Is Minecraft a franchise?

No, Minecraft is not a franchise, it is a game. The company which develops Minecraft, Mojang, is a private limited company.


Public limited company would change to a franchise?

A public limited company might want to change to a franchise business because they want to invest in more money and gain more profits.


Is franchise limited or unlimited?

Limited Liability because the franchisee just looses the money invested. The great loss is the Franchiser's.


What are the four business organisations?

sole, partnership, franchise and unlimited and limited company


Why would a public limited company change to a franchise?

mium ytjrrui herht


How do you spell shortcomings?

shortcomings


How can you join a computer franchise business?

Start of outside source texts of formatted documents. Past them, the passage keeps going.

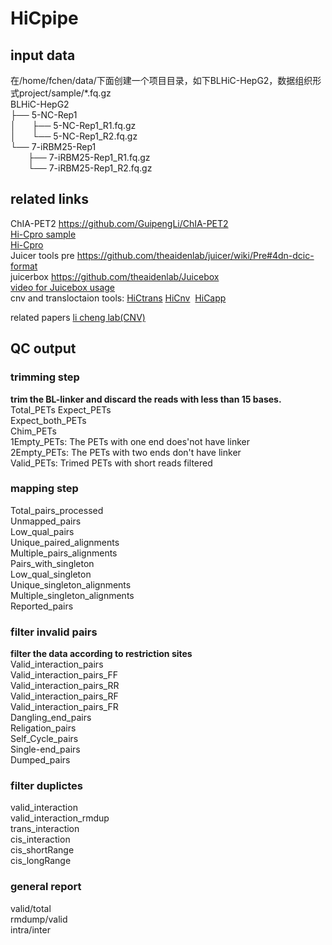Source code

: # HiCpipe

## input data  
在/home/fchen/data/下面创建一个项目目录，如下BLHiC-HepG2，数据组织形式project/sample/*.fq.gz  
BLHiC-HepG2   
├── 5-NC-Rep1  
│ &ensp;&ensp;  ├── 5-NC-Rep1_R1.fq.gz  
│ &ensp;&ensp;  └── 5-NC-Rep1_R2.fq.gz  
└── 7-iRBM25-Rep1  
&ensp;&ensp;&ensp;&ensp;├── 7-iRBM25-Rep1_R1.fq.gz                         
&ensp;&ensp;&ensp;&ensp;└── 7-iRBM25-Rep1_R2.fq.gz     

## related links

ChIA-PET2 https://github.com/GuipengLi/ChIA-PET2  
[Hi-Cpro sample](https://zerkalo.curie.fr/partage/HiC-Pro/HiCPro_results/HiC_Pro_v2.7.4_test_data/)  
[Hi-Cpro](https://github.com/nservant/HiC-Pro)  
Juicer tools pre https://github.com/theaidenlab/juicer/wiki/Pre#4dn-dcic-format  
juicerbox https://github.com/theaidenlab/Juicebox    
[video for Juicebox usage](https://www.youtube.com/watch?feature=player_embedded&v=xjNXyeUSfZM)  
cnv and transloctaion tools: [HiCtrans](https://github.com/ay-lab/HiCtrans) [HiCnv](https://github.com/ay-lab/HiCnv)  [HiCapp](https://bitbucket.org/mthjwu/hicapp)

related papers
[li cheng lab(CNV)](http://cls.pku.edu.cn:8080/index.php?m=content&c=index&a=show&catid=34&id=95)



## QC output
### trimming step  
**trim the BL-linker and discard the reads with  less than 15 bases.**     
Total_PETs 
Expect_PETs  
Expect_both_PETs  
Chim_PETs  
1Empty_PETs: The PETs with one end does'not have linker    
2Empty_PETs: The PETs with two ends don't have linker   
Valid_PETs: Trimed PETs with short reads filtered    
### mapping step  
Total_pairs_processed  
Unmapped_pairs  
Low_qual_pairs  
Unique_paired_alignments  
Multiple_pairs_alignments  
Pairs_with_singleton  
Low_qual_singleton  
Unique_singleton_alignments  
Multiple_singleton_alignments  
Reported_pairs  
### filter invalid pairs  
**filter the data according to restriction sites**  
Valid_interaction_pairs  
Valid_interaction_pairs_FF  
Valid_interaction_pairs_RR  
Valid_interaction_pairs_RF  
Valid_interaction_pairs_FR  
Dangling_end_pairs  
Religation_pairs  
Self_Cycle_pairs  
Single-end_pairs  
Dumped_pairs  
### filter duplictes   
valid_interaction  
valid_interaction_rmdup  
trans_interaction  
cis_interaction  
cis_shortRange  
cis_longRange  
### general report  
valid/total  
rmdump/valid  
intra/inter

There are a large variety of different ways that one can join a computer franchise business. These ways include, but are not limited to, by going to any of the computer franchise business's websites and applying for a position.


What form of democracy practiced in the US is?

A limited franchise democracy called a representative democracy.


How much does a Victoria's Secret franchise cost?

Victoria's Secret is not a franchise operation, hence franchises are not available for purchase. It is corporately owned and operated as a subsidiary of Limited Brands, Inc. Limited Brands, as of 2010, employs over 95,000 workers and has 175,000 shareholders.


Why would a franchise like to change to a public limited company?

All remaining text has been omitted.